Hill was not immediately available to comment.
He was Orlando's coach from 1993-1997, taking a young Shaquille O'Neal and Penny Hardaway to the NBA Finals in 1995. The club dismissed him halfway through the 1996-97 season and brought him back in 2005 after several others failed to produce.
Hill inherited a team with 36 wins and posted the same record last season. This year Orlando improved by four games, but got bounced from the playoffs in four straight by the Pistons. The Magic also lost all four times to Detroit in the regular season.
Orlando started the season hot, helping Hill earn the Eastern Conference Coach of the Month award after a 12-4 November. By April, they barely made the postseason as a No. 8 seed.

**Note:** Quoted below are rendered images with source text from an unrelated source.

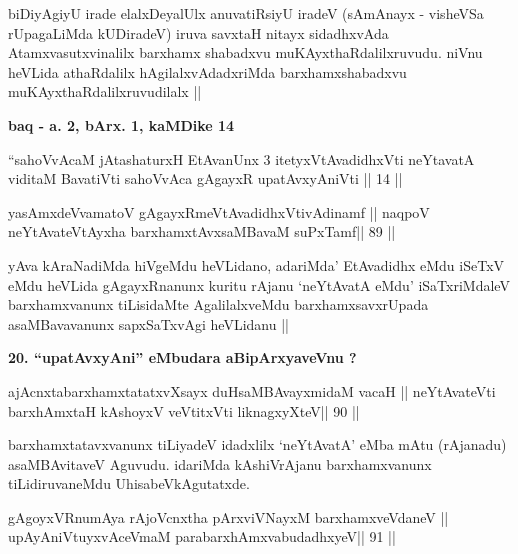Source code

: \begin{artha}
biDiyAgiyU irade elalxDeyalUlx anuvatiRsiyU iradeV (sAmAnayx - visheVSa rUpagaLiMda kUDiradeV) iruva savxtaH nitayx sidadhxvAda Atamxvasutxvinalilx barxhamx shabadxvu muKAyxthaRdalilxruvudu. niVnu heVLida athaRdalilx hAgilalxvAdadxriMda barxhamxshabadxvu muKAyxthaRdalilxruvudilalx ||
\end{artha} 

\begin{center}
{\large\textbf{baq - a. 2, bArx. 1, kaMDike 14}}
\end{center}

\begin{shl}
``sahoVvAcaM jAtashaturxH EtAvanUnx 3 itetyxVtAvadidhxVti
neYtavatA viditaM BavatiVti sahoVvAca gAgayxR
upatAvxyAniVti || 14 ||
\end{shl}

\begin{shl}
yasAmxdeVvamatoV gAgayxRmeVtAvadidhxVtivAdinamf ||
naqpoV neYtAvateVtAyxha barxhamxtAvxsaMBavaM suPxTamf\hfill || 89 ||
\end{shl}

\begin{artha}
yAva kAraNadiMda hiVgeMdu heVLidano, adariMda' EtAvadidhx eMdu iSeTxV eMdu heVLida gAgayxRnanunx kuritu rAjanu `neYtAvatA eMdu' iSaTxriMdaleV barxhamxvanunx tiLisidaMte AgalilalxveMdu barxhamxsavxrUpada asaMBavavanunx sapxSaTxvAgi heVLidanu ||
\end{artha}

\begin{artha}
{\bf 20. ``upatAvxyAni'' eMbudara aBipArxyaveVnu ?}
\end{artha} 

\begin{shl}
ajAcnxtabarxhamxtatatxvXsayx duHsaMBAvayxmidaM vacaH ||
neYtAvateVti barxhAmxtaH kAshoyxV veVtitxVti liknagxyXteV\hfill || 90 ||
\end{shl}

\begin{artha}
barxhamxtatavxvanunx tiLiyadeV idadxlilx `neYtAvatA' eMba mAtu (rAjanadu) asaMBAvitaveV Aguvudu. idariMda kAshiVrAjanu barxhamxvanunx tiLidiruvaneMdu UhisabeVkAgutatxde.
\end{artha}

\begin{shl}
gAgoyxVR\s numAya rAjoVcnx\s tha pArxviVNayxM barxhamxveVdaneV ||
upAyAniVtuyxvAceVmaM parabarxhAmxvabudadhxyeV\hfill || 91 ||
\end{shl}

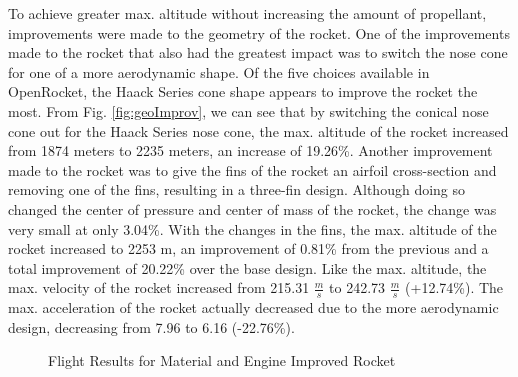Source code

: \documentclass{report}
\begin{document}
\noindent To achieve greater max. altitude without increasing the amount of propellant, improvements were made to the geometry of the rocket.
One of the improvements made to the rocket that also had the greatest impact was to switch the nose cone for one of a more aerodynamic shape.
Of the five choices available in OpenRocket, the Haack Series cone shape appears to improve the rocket the most.
From Fig. \ref{fig:geoImprov}, we can see that by switching the conical nose cone out for the Haack Series nose cone, the max. altitude of the rocket increased from 1874 meters to 2235 meters, an increase of 19.26\%.
Another improvement made to the rocket was to give the fins of the rocket an airfoil cross-section and removing one of the fins, resulting in a three-fin design.
Although doing so changed the center of pressure and center of mass of the rocket, the change was very small at only 3.04\%.
With the changes in the fins, the max. altitude of the rocket increased to 2253 m, an improvement of 0.81\% from the previous and a total improvement of 20.22\% over the base design.
Like the max. altitude, the max. velocity of the rocket increased from 215.31 $\frac{m}{s}$ to 242.73 $\frac{m}{s}$ (+12.74\%).
The max. acceleration of the rocket actually decreased due to the more aerodynamic design, decreasing from 7.96 to 6.16 (-22.76\%).\\

\begin{figure}[h!]
    \centering
    \caption{Flight Results for Material and Engine Improved Rocket}
    \label{fig:improv2}
\end{figure}
\end{document}
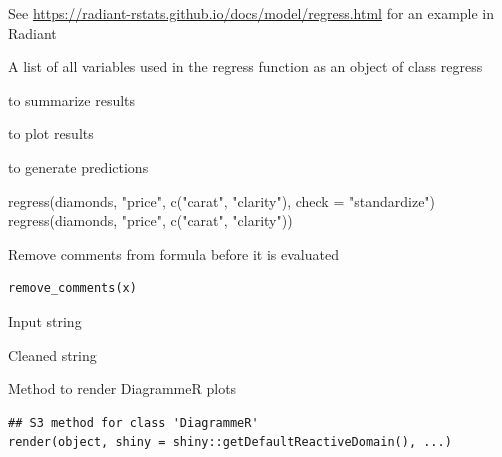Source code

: \documentclass[a4paper]{book}
\begin{document}
%
\begin{Details}
See \url{https://radiant-rstats.github.io/docs/model/regress.html} for an example in Radiant
\end{Details}
%
\begin{Value}
A list of all variables used in the regress function as an object of class regress
\end{Value}
%
\begin{SeeAlso}
 to summarize results

 to plot results

 to generate predictions
\end{SeeAlso}
%
\begin{Examples}
\begin{ExampleCode}
regress(diamonds, "price", c("carat", "clarity"), check = "standardize") %
regress(diamonds, "price", c("carat", "clarity")) %

\end{ExampleCode}
\end{Examples}
%
\begin{Description}
Remove comments from formula before it is evaluated
\end{Description}
%
\begin{Usage}
\begin{verbatim}
remove_comments(x)
\end{verbatim}
\end{Usage}
%
\begin{Arguments}
\begin{ldescription}
\item[\code{x}] Input string
\end{ldescription}
\end{Arguments}
%
\begin{Value}
Cleaned string
\end{Value}
%
\begin{Description}
Method to render DiagrammeR plots
\end{Description}
%
\begin{Usage}
\begin{verbatim}
## S3 method for class 'DiagrammeR'
render(object, shiny = shiny::getDefaultReactiveDomain(), ...)
\end{verbatim}
\end{Usage}
\end{document}
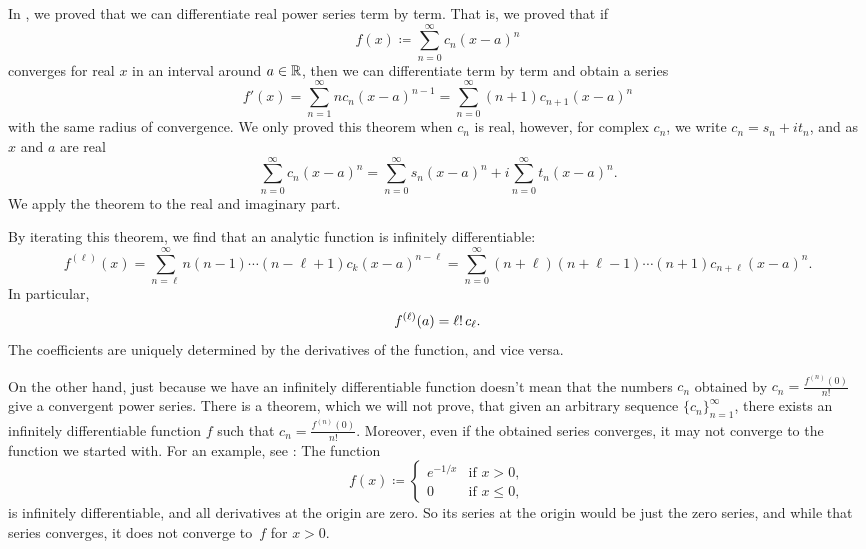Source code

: In , we proved that we can
differentiate real power series term by term.  That is,
we proved that if
\begin{equation*}
f(x) \coloneqq \sum_{n=0}^\infty c_n {(x-a)}^n
\end{equation*}
converges for real $x$ in an interval around $a \in {\mathbb{R}}$, then we can differentiate
term by term and obtain a series
\begin{equation*}
f'(x) =
\sum_{n=1}^\infty n c_n {(x-a)}^{n-1}
=
\sum_{n=0}^\infty (n+1)c_{n+1} {(x-a)}^{n} 
\end{equation*}
with the same radius of convergence.
We only proved this theorem when $c_n$ is real, however, for complex $c_n$,
we write
$c_n = s_n + i t_n$, and as $x$ and $a$ are real
\begin{equation*}
\sum_{n=0}^\infty c_n {(x-a)}^n
=
\sum_{n=0}^\infty s_n {(x-a)}^n
+
i
\sum_{n=0}^\infty t_n {(x-a)}^n .
\end{equation*}
We apply the theorem to the real and
imaginary part.

By iterating this theorem, we find that an
analytic function is infinitely differentiable:
\begin{equation*}
f^{(\ell)}(x) =
\sum_{n=\ell}^\infty n(n-1)\cdots(n-\ell+1)c_k {(x-a)}^{n-\ell}
=
\sum_{n=0}^\infty (n+\ell)(n+\ell-1)\cdots (n+1) c_{n+\ell} {(x-a)}^{n} .
\end{equation*}
In particular,
\begin{equation} \label{eq:formulaforpscoeffs}
f^{(\ell)}(a) = \ell! \, c_\ell .
\avoidbreak
\end{equation}
The coefficients are uniquely determined by the derivatives of the
function, and vice versa.

On the other hand, just because we have an infinitely differentiable
function doesn't mean that the numbers $c_n$ obtained by
$c_n = \frac{f^{(n)}(0)}{n!}$ give a convergent power series.
There is a theorem, which we will not prove,
that given an arbitrary sequence $\{ c_n \}_{n=1}^\infty$, there exists an
infinitely differentiable function $f$ such that
$c_n = \frac{f^{(n)}(0)}{n!}$.  Moreover, even if the obtained series
converges, it may not converge to the function we started with.
For an example,
see :  The
function
\begin{equation*}
f(x) \coloneqq
\begin{cases}
e^{-1/x} & \text{if } x > 0,\\
0        & \text{if } x \leq 0,
\end{cases}
\end{equation*}
is infinitely differentiable, and all derivatives at the origin are zero.
So
its series at the origin would be just the zero series, and while that
series converges, it does not converge to~$f$ for $x > 0$.


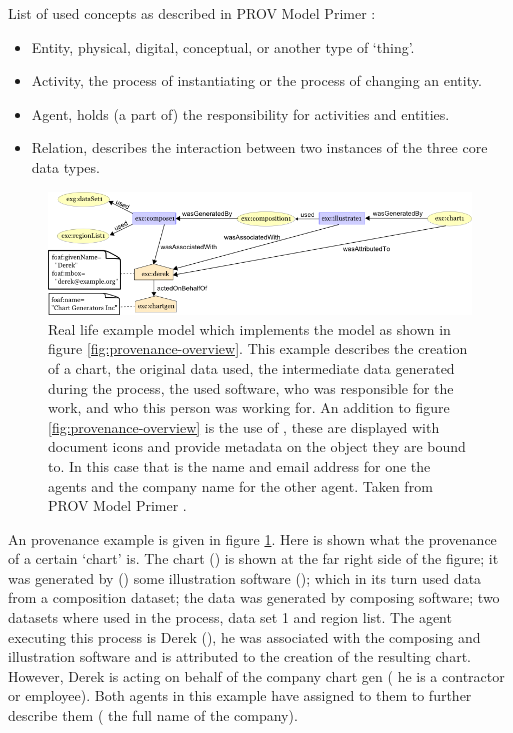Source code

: List of used concepts as described in PROV Model Primer \cite{dsp8gil}:

\begin{itemize}
	\item Entity, physical, digital, conceptual, or another type of `thing'.
	\item Activity, the process of instantiating or the process of changing an entity.
	\item Agent, holds (a part of) the responsibility for activities and entities.
	\item Relation, describes the interaction between two instances of the three core data types.
\end{itemize}

\begin{figure}[!b]
	\centering
	\includegraphics[width=1.0\linewidth]{images/provenance-large-schema}
	\caption{
		Real life example model which implements the model as shown in figure \ref{fig:provenance-overview}.
		This example describes the creation of a chart, the original data used, the intermediate data generated during the process, the used software, who was responsible for the work, and who this person was working for.
		An addition to figure \ref{fig:provenance-overview} is the use of \attributes{}, these are displayed with document icons and provide metadata on the object they are bound to.
		In this case that is the name and email address for one the agents and the company name for the other agent.
		Taken from PROV Model Primer \cite{dsp8gil}.
		}
	\label{fig:provenance-large-schema}
\end{figure}

An provenance example is given in figure \ref{fig:provenance-large-schema}.
Here is shown what the provenance of a certain `chart' is.
The chart (\entity) is shown at the far right side of the figure; it was generated by (\relation) some illustration software (\activity); which in its turn used data from a composition dataset; the data was generated by composing software; two datasets where used in the process, data set 1 and region list.
The agent executing this process is Derek (\agent), he was associated with the composing and illustration software and is attributed to the creation of the resulting chart.
However, Derek is acting on behalf of the company chart gen (\eg{} he is a contractor or employee).
Both agents in this example have \attributes{} assigned to them to further describe them (\eg{} the full name of the company).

Smith acknowledged inconsistency at the top. Hill was their fourth coach in four years, including an interim for two months before Hill's 2005 hiring.
Smith refused to talk specifically about replacement candidates.
``You guys are going to call me again for the next couple of weeks and I'm not going to answer my calls or e-mails for the next couple weeks until we get the right person,'' he said.
Some suggested plucking Billy Donovan from nearby Gainesville after the Florida Gators' second straight NCAA championship, but Donovan said Thursday he'd stay put.
Smith said Orlando needed more offensive imagination and someone to help develop its young core.
Grant Hill's status is still uncertain as he considers retirement. The often-injured 34-year-old's contract expired after this season, and he could opt for another year with Orlando or a title run somewhere else.
``I think our team is attractive enough to get some attention from some other coaches that might be available out there right now,'' Smith said.